Yahoo Finance Live: Daily Market Coverage - July 6, 2026 9AM-11AM (ET)
TL;DR
Portfolio manager Adam Johnson predicts back-to-back quarters of 25% earnings growth driven by $700 billion in hyperscaler AI spending, advises investors to own the entire tech infrastructure complex rather than timing sector rotations, and warns against speculative IPOs trading at dot-com-era valuations while labor market data shows concerning cracks.
🚀 AI Infrastructure & Earnings Outlook 3 insights
Hyperscaler spending rivals historic infrastructure
The top four hyperscalers are projected to spend nearly $700 billion in 2026 alone, exceeding the inflation-adjusted cost of the entire four-decade US interstate highway system construction.
Blockbuster earnings growth expected
Johnson anticipates back-to-back quarters of 25% earnings growth, a momentum unseen since the post-COVID recovery in 2021, driven by massive AI capital expenditure.

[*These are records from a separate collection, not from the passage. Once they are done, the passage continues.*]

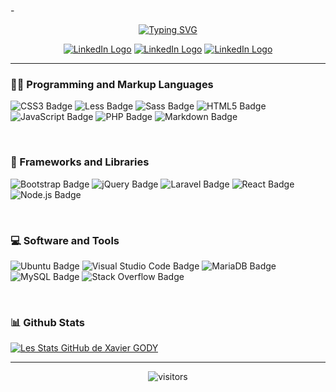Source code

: -<p align="center">
<a href="https://git.io/typing-svg"><img src="https://readme-typing-svg.demolab.com?font=Shantell+Sans&size=25&duration=4000&pause=500&color=1DA1F2&background=FF000000&center=true&vCenter=true&multiline=true&repeat=false&width=800&height=150&lines=Hey%2C+i'm+Xavier+Gody+!;I'm+a+full-stack+Web+Developper.;If+a+motto+can+define+me%2C+I+would+probably+choose+this+one+%3A;%22what+we+must+learn+to+do%2C+we+learn+it+by+doing+it...%22" alt="Typing SVG" /></a>
</p>


<div align="center">
<a href="https://www.linkedin.com/in/xavier-gody-734885125"(https://www.linkedin.com/feed/)><img src="https://img.shields.io/badge/-LinkedIn-0e76a8?style=flat-square&logo=Linkedin&logoColor=white" alt="LinkedIn Logo"></a>
<a href=""><img src="https://img.shields.io/badge/-Twitter-00acee?style=flat-square&logo=Twitter&logoColor=white" alt="LinkedIn Logo"></a>
<a href="https://github.com/XavierGody"><img src="https://img.shields.io/badge/Website-3b5998?style=flat-square&logo=google-chrome&logoColor=white" alt="LinkedIn Logo"></a>
</div>

----------

<h3>👨‍💻 Programming and Markup Languages</h3>

![CSS3 Badge](https://img.shields.io/badge/CSS3-1572B6?logo=css3&logoColor=fff&style=plastic)
![Less Badge](https://img.shields.io/badge/Less-1D365D?logo=less&logoColor=fff&style=plastic)
![Sass Badge](https://img.shields.io/badge/Sass-C69?logo=sass&logoColor=fff&style=plastic)
![HTML5 Badge](https://img.shields.io/badge/HTML5-E34F26?logo=html5&logoColor=fff&style=plastic)
![JavaScript Badge](https://img.shields.io/badge/JavaScript-F7DF1E?logo=javascript&logoColor=000&style=plastic)
![PHP Badge](https://img.shields.io/badge/PHP-777BB4?logo=php&logoColor=fff&style=plastic)
![Markdown Badge](https://img.shields.io/badge/Markdown-000?logo=markdown&logoColor=fff&style=plastic)

</br>

<h3>🧰 Frameworks and Libraries</h3>

![Bootstrap Badge](https://img.shields.io/badge/Bootstrap-7952B3?logo=bootstrap&logoColor=fff&style=plastic)
![jQuery Badge](https://img.shields.io/badge/jQuery-0769AD?logo=jquery&logoColor=fff&style=plastic)
![Laravel Badge](https://img.shields.io/badge/Laravel-FF2D20?logo=laravel&logoColor=fff&style=plastic)
![React Badge](https://img.shields.io/badge/React-61DAFB?logo=react&logoColor=000&style=plastic)
![Node.js Badge](https://img.shields.io/badge/Node.js-393?logo=nodedotjs&logoColor=fff&style=plastic)

</br>

<h3>💻 Software and Tools</h3>

![Ubuntu Badge](https://img.shields.io/badge/Ubuntu-E95420?logo=ubuntu&logoColor=fff&style=plastic)
![Visual Studio Code Badge](https://img.shields.io/badge/Visual%20Studio%20Code-007ACC?logo=visualstudiocode&logoColor=fff&style=plastic)
![MariaDB Badge](https://img.shields.io/badge/MariaDB-003545?logo=mariadb&logoColor=fff&style=plastic)
![MySQL Badge](https://img.shields.io/badge/MySQL-4479A1?logo=mysql&logoColor=fff&style=plastic)
![Stack Overflow Badge](https://img.shields.io/badge/Stack%20Overflow-F58025?logo=stackoverflow&logoColor=fff&style=plastic)

</br>

<h3> 📊 Github Stats </h3>

[![Les Stats GitHub de Xavier GODY](https://github-readme-stats.vercel.app/api?username=XavierGody&count_private=true&show_icons=true)](https://github.com/anuraghazra/github-readme-stats)

----------
<p align="center"><img src="https://komarev.com/ghpvc/?username=XavierGody" alt="visitors"></p>
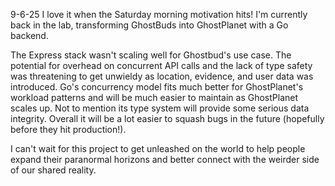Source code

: 
9-6-25
I love it when the Saturday morning motivation hits! I'm currently back in the lab, transforming GhostBuds into GhostPlanet with a Go backend. 

The Express stack wasn't scaling well for Ghostbud's use case. The potential for overhead on concurrent API calls and the lack of type safety was threatening to get unwieldy as location, evidence, and user data was introduced. Go's concurrency model fits much better for GhostPlanet's workload patterns and will be much easier to maintain as GhostPlanet scales up. Not to mention its type system will provide some serious data integrity. Overall it will be a lot easier to squash bugs in the future (hopefully before they hit production!). 

I can't wait for this project to get unleashed on the world to help people expand their paranormal horizons and better connect with the weirder side of our shared reality.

Nvidia remains attractively valued
Despite Semi Analysis reporting delays for Nvidia's Kyber rack system to 2028, the stock trades at roughly 20x earnings—cheaper than the S&P 500 with significantly higher growth rates.
⚠️ Market Rotation & Valuation Risks 3 insights
IPO bubble exceeds 1999 extremes
While the NASDAQ trades at 6x sales today versus 70x in 1999, recent IPOs like SpaceX hit 230x sales, and Johnson refuses to buy unprofitable story stocks including geothermal company Fervo.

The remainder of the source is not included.